EghtesadOnline: A new version of the cryptojacking malware NRSMiner has been detected across Asia — especially in Iran and Vietnam — compromising computer systems which have not been patched against the well-known EternalBlue exploit.
It is believed EternalBlue was originally the work of the Equation Group of the US National Security Agency (NSA). More than a year after the world first saw the Eternal Blue exploit in action in 2017, unpatched machines in Asia are still being infected with NRSMiner through the exploit. The malware is designed to steal computing resources in order to mine for cryptocurrency.
An F-Secure report says that in Asia, Iran is the second hardest hit country by the cyber attack after Vietnam. After the report was published Iran Computer Emergency Response Team Coordination Center (Iran CERTCC) issued an alert on its website certcc.ir, calling on local computer users to take security measures more seriously.
Finnish cybersecurity and privacy company F-Secure Corporation based in Helsinki, reports that Iran is the second hardest hit country in Asia and 16.6% of infections have been reported in the country, Financial Tribune reported.
Vietnam with 54.6% of cases being detected there has been the most affected country in the continent, while Malaysia with 12.1% is the third most hit. The latest wave of the attack is also actively spreading across countries including China, Japan, and Ecuador.
How It Works
The new version of the malware relies on the EternalBlue exploit to spread through local networks.
EternalBlue is an SMBv1 (Server Message Block 1.0) exploit which is able to trigger remote code execution (RCE) attacks via vulnerable Windows Server Message Block (SMB) file-sharing services. The security flaw responsible for the attack, CVE-2017-0144, was patched by Microsoft in March 2017 and yet many systems have still not been updated and remain vulnerable to attack.
It was over a year ago that EternalBlue first hit the headlines as the world was gripped by the spread of WannaCry, a form of ransomware which struck organizations worldwide including the UK's National Health Service (NHS), FedEx, Renault, and global banks. WannaCry, linked to North Korean hackers and the Lazarus group, used EternalBlue as an infection vector in order to spread.

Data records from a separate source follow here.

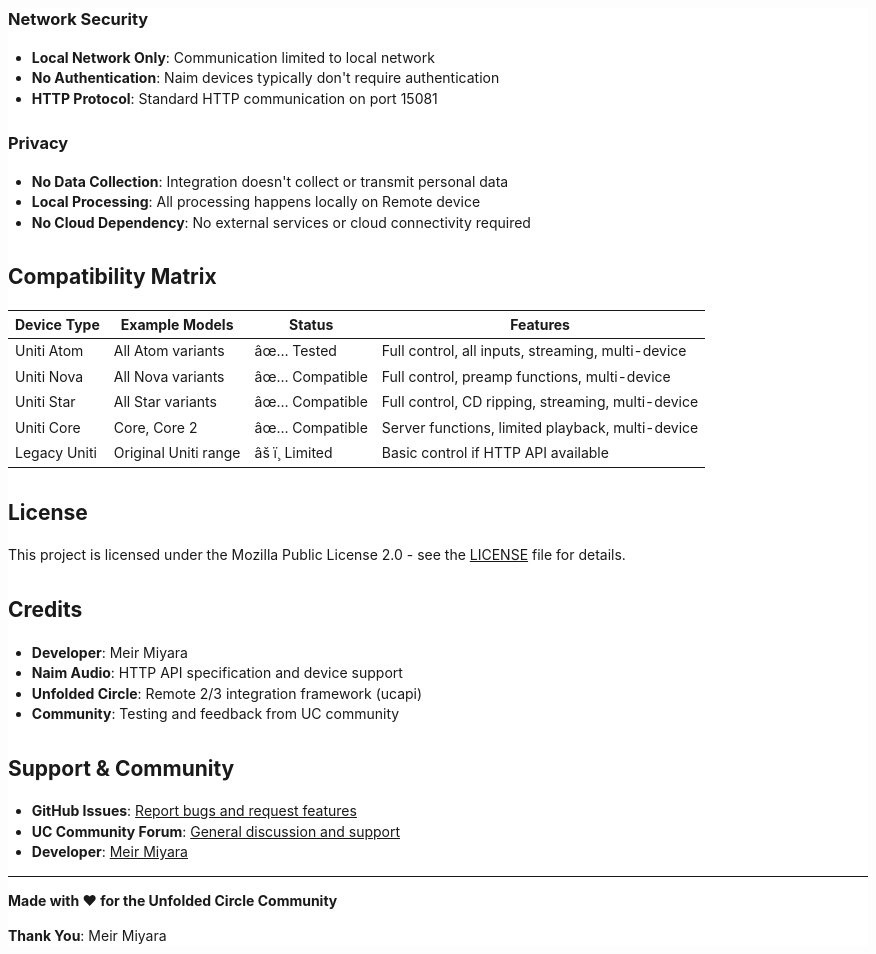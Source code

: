 ### **Network Security**
- **Local Network Only**: Communication limited to local network
- **No Authentication**: Naim devices typically don't require authentication
- **HTTP Protocol**: Standard HTTP communication on port 15081

### **Privacy**
- **No Data Collection**: Integration doesn't collect or transmit personal data
- **Local Processing**: All processing happens locally on Remote device
- **No Cloud Dependency**: No external services or cloud connectivity required

## Compatibility Matrix

| Device Type | Example Models | Status | Features |
|-------------|----------------|---------|-----------|
| Uniti Atom | All Atom variants | âœ… Tested | Full control, all inputs, streaming, multi-device |
| Uniti Nova | All Nova variants | âœ… Compatible | Full control, preamp functions, multi-device |
| Uniti Star | All Star variants | âœ… Compatible | Full control, CD ripping, streaming, multi-device |
| Uniti Core | Core, Core 2 | âœ… Compatible | Server functions, limited playback, multi-device |
| Legacy Uniti | Original Uniti range | âš ï¸ Limited | Basic control if HTTP API available |

## License

This project is licensed under the Mozilla Public License 2.0 - see the [LICENSE](LICENSE) file for details.

## Credits

- **Developer**: Meir Miyara
- **Naim Audio**: HTTP API specification and device support
- **Unfolded Circle**: Remote 2/3 integration framework (ucapi)
- **Community**: Testing and feedback from UC community

## Support & Community

- **GitHub Issues**: [Report bugs and request features](https://github.com/mase1981/uc-intg-naim/issues)
- **UC Community Forum**: [General discussion and support](https://unfolded.community/)
- **Developer**: [Meir Miyara](https://www.linkedin.com/in/meirmiyara)

---

**Made with ❤️ for the Unfolded Circle Community** 

**Thank You**: Meir Miyara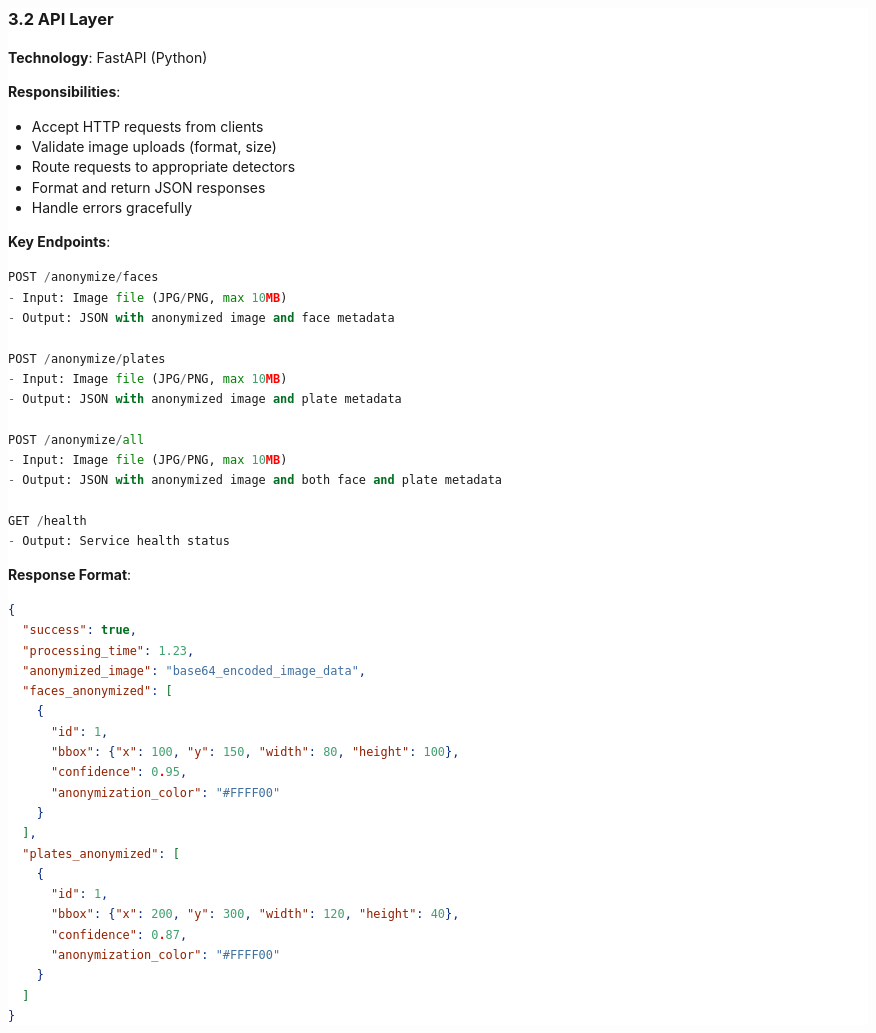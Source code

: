 ### 3.2 API Layer

**Technology**: FastAPI (Python)

**Responsibilities**:
- Accept HTTP requests from clients
- Validate image uploads (format, size)
- Route requests to appropriate detectors
- Format and return JSON responses
- Handle errors gracefully

**Key Endpoints**:

```python
POST /anonymize/faces
- Input: Image file (JPG/PNG, max 10MB)
- Output: JSON with anonymized image and face metadata

POST /anonymize/plates
- Input: Image file (JPG/PNG, max 10MB)
- Output: JSON with anonymized image and plate metadata

POST /anonymize/all
- Input: Image file (JPG/PNG, max 10MB)
- Output: JSON with anonymized image and both face and plate metadata

GET /health
- Output: Service health status
```

**Response Format**:
```json
{
  "success": true,
  "processing_time": 1.23,
  "anonymized_image": "base64_encoded_image_data",
  "faces_anonymized": [
    {
      "id": 1,
      "bbox": {"x": 100, "y": 150, "width": 80, "height": 100},
      "confidence": 0.95,
      "anonymization_color": "#FFFF00"
    }
  ],
  "plates_anonymized": [
    {
      "id": 1,
      "bbox": {"x": 200, "y": 300, "width": 120, "height": 40},
      "confidence": 0.87,
      "anonymization_color": "#FFFF00"
    }
  ]
}
```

NRSMiner makes use of the XMRig Monero miner to hijack an infected system's CPU to mine for the Monero (XMR) cryptocurrency. NRSMiner is also able to download update modules, refresh older versions of the malware present on a machine, and delete files and services installed by previous installs.
To mitigate the exploitation of the vulnerability targeted by EternalBlue and prevent infection from spreading further, there are a number of measures to be implemented.
F-Secure has advised computer users to employ Software Updater or any other available tool to identify endpoints without the Microsoft-issued security fix and patch them immediately.
Users are also recommended to apply relevant security patches for any Windows systems. The center has also cautioned users to install an antivirus software tool on their devices.
This is not the first time Iran is hit by cryptojacking attacks. In May 2018, Iran CERTCC issued an alert saying that a piece of cryptojacking malicious software had gone viral in the country. CoinHive, crypto jacking malware used for mining Monero, was the malicious software used by hackers at the time.
In February 2018, the center reported that some local popular websites were “borrowing” visitors’ central computer processors to mine virtual coins without the visitors’ consent. Again CoinHive was used by the culprits.
Later in October 2018 and following a global cyber attack, over 11,000 routers were infected with CoinHive in Iran. According to CERTCC, Iran was the fourth hardest hit country by the cyber attack after Brazil with 81,848 cases reported, India 29,265, and Indonesia 23,143.
The vulnerability of Iranian computer users against such cyber attacks is mostly rooted in outdated and unprotected servers and operating systems.